Please transcribe every record below exactly as written.

= = = =

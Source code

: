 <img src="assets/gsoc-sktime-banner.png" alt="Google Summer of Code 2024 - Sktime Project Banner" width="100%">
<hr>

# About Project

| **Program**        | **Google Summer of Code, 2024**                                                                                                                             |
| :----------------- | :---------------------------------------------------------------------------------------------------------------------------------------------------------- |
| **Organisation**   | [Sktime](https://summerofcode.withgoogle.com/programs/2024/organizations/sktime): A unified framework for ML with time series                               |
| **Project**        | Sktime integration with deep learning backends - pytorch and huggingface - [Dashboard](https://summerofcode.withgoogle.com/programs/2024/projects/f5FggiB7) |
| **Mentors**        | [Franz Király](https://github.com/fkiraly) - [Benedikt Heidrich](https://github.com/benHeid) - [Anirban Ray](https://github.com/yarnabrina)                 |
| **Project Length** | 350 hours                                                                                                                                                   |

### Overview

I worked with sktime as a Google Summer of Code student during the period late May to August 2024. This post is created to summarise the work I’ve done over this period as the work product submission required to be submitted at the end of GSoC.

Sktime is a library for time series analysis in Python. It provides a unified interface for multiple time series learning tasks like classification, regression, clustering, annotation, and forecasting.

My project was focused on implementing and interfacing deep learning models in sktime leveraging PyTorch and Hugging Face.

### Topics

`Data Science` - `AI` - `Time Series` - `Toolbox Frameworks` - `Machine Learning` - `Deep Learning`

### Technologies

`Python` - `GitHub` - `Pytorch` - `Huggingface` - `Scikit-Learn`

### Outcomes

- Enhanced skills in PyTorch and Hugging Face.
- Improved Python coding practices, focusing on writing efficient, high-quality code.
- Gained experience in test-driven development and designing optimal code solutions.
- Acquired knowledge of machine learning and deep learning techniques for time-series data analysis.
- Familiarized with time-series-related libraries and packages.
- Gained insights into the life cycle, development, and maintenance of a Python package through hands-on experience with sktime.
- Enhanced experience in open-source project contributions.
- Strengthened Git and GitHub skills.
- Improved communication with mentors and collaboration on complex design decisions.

= = = =

◆ YOUR RESPONSE ◆
Source code

: <img src="assets/gsoc-sktime-banner.png" alt="Google Summer of Code 2024 - Sktime Project Banner" width="100%">
<hr>

# About Project

| **Program**        | **Google Summer of Code, 2024**                                                                                                                             |
| :----------------- | :---------------------------------------------------------------------------------------------------------------------------------------------------------- |
| **Organisation**   | [Sktime](https://summerofcode.withgoogle.com/programs/2024/organizations/sktime): A unified framework for ML with time series                               |
| **Project**        | Sktime integration with deep learning backends - pytorch and huggingface - [Dashboard](https://summerofcode.withgoogle.com/programs/2024/projects/f5FggiB7) |
| **Mentors**        | [Franz Király](https://github.com/fkiraly) - [Benedikt Heidrich](https://github.com/benHeid) - [Anirban Ray](https://github.com/yarnabrina)                 |
| **Project Length** | 350 hours                                                                                                                                                   |

### Overview

I worked with sktime as a Google Summer of Code student during the period late May to August 2024. This post is created to summarise the work I’ve done over this period as the work product submission required to be submitted at the end of GSoC.

Sktime is a library for time series analysis in Python. It provides a unified interface for multiple time series learning tasks like classification, regression, clustering, annotation, and forecasting.

My project was focused on implementing and interfacing deep learning models in sktime leveraging PyTorch and Hugging Face.

### Topics

`Data Science` - `AI` - `Time Series` - `Toolbox Frameworks` - `Machine Learning` - `Deep Learning`

### Technologies

`Python` - `GitHub` - `Pytorch` - `Huggingface` - `Scikit-Learn`

### Outcomes

- Enhanced skills in PyTorch and Hugging Face.
- Improved Python coding practices, focusing on writing efficient, high-quality code.
- Gained experience in test-driven development and designing optimal code solutions.
- Acquired knowledge of machine learning and deep learning techniques for time-series data analysis.
- Familiarized with time-series-related libraries and packages.
- Gained insights into the life cycle, development, and maintenance of a Python package through hands-on experience with sktime.
- Enhanced experience in open-source project contributions.
- Strengthened Git and GitHub skills.
- Improved communication with mentors and collaboration on complex design decisions.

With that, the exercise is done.